Data START

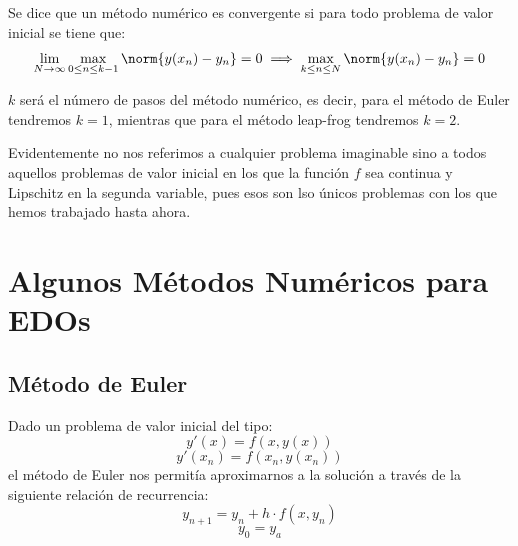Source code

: \documentclass{apuntes}
\begin{document}
\begin{defn}
Se dice que un método numérico es convergente si para todo problema de valor inicial se tiene que:
\[\lim_{N \to \infty} \max_{0 \leq n \leq k-1}\norm{y(x_n)-y_n}= 0\implies \max_{k \leq n \leq N} \norm{y(x_n)-y_n}=0\]

$k$ será el número de pasos del método numérico, es decir, para el método de Euler tendremos $k=1$, mientras que para el método leap-frog tendremos $k=2$.

Evidentemente no nos referimos a cualquier problema imaginable sino a todos aquellos problemas de valor inicial en los que la función $f$ sea continua y Lipschitz en la segunda variable, pues esos son lso únicos problemas con los que hemos trabajado hasta ahora.
\end{defn}

\chapter{Algunos Métodos Numéricos para EDOs}
\section{Método de Euler}

Dado un problema de valor inicial del tipo:
\[y'(x) = f(x,y(x))\]
\[y'(x_n) = f(x_n,y(x_n))\]
el método de Euler nos permitía aproximarnos a la solución a través de la siguiente relación de recurrencia:
\[y_{n+1} = y_n + h·f(x,y_n)\]
\[y_0=y_a\]
\end{document}
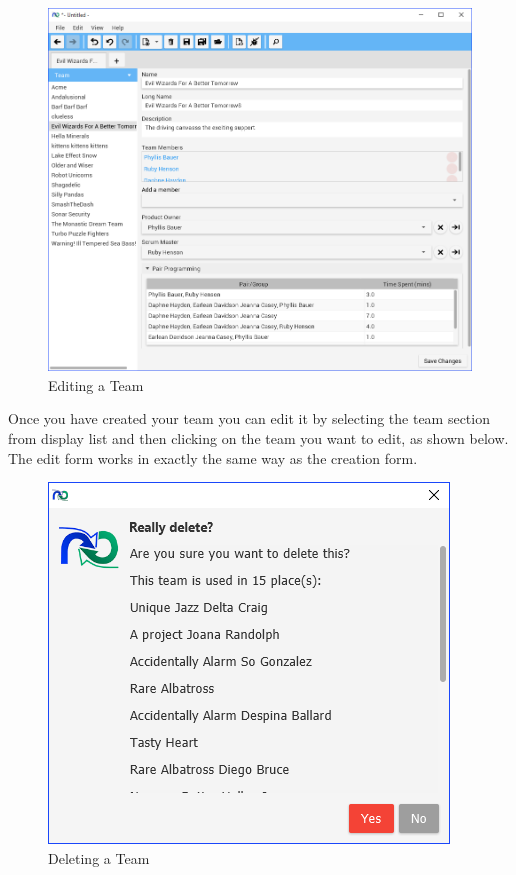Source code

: \begin{figure}[H]
	\centering
	\includegraphics[width=\textwidth]{images/screenshots/teams4.PNG}
	\caption{Editing a Team}
	\label{fig:new_project}
\end{figure}

Once you have created your team you can edit it by selecting the team section from display list and then clicking on the team you want to edit, as shown below. The edit form works in exactly the same way as the creation form.

\begin{figure}[H]
	\centering
	\includegraphics[width=\textwidth]{images/screenshots/teams5.PNG}
	\caption{Deleting a Team}
	\label{fig:new_project}
\end{figure}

Data END

Task statement: Without including the pictures, return each record above exactly as it stands.

Response to the exercise:
Source code

: \documentclass{apuntes}
\begin{document}
\begin{defn}
Se dice que un método numérico es convergente si para todo problema de valor inicial se tiene que:
\[\lim_{N \to \infty} \max_{0 \leq n \leq k-1}\norm{y(x_n)-y_n}= 0\implies \max_{k \leq n \leq N} \norm{y(x_n)-y_n}=0\]

$k$ será el número de pasos del método numérico, es decir, para el método de Euler tendremos $k=1$, mientras que para el método leap-frog tendremos $k=2$.

Evidentemente no nos referimos a cualquier problema imaginable sino a todos aquellos problemas de valor inicial en los que la función $f$ sea continua y Lipschitz en la segunda variable, pues esos son lso únicos problemas con los que hemos trabajado hasta ahora.
\end{defn}

\chapter{Algunos Métodos Numéricos para EDOs}
\section{Método de Euler}

Dado un problema de valor inicial del tipo:
\[y'(x) = f(x,y(x))\]
\[y'(x_n) = f(x_n,y(x_n))\]
el método de Euler nos permitía aproximarnos a la solución a través de la siguiente relación de recurrencia:
\[y_{n+1} = y_n + h·f(x,y_n)\]
\[y_0=y_a\]
\end{document}
Source code

: \begin{figure}[H]
	\centering
	\includegraphics[width=\textwidth]{images/screenshots/teams4.PNG}
	\caption{Editing a Team}
	\label{fig:new_project}
\end{figure}

Once you have created your team you can edit it by selecting the team section from display list and then clicking on the team you want to edit, as shown below. The edit form works in exactly the same way as the creation form.

\begin{figure}[H]
	\centering
	\includegraphics[width=\textwidth]{images/screenshots/teams5.PNG}
	\caption{Deleting a Team}
	\label{fig:new_project}
\end{figure}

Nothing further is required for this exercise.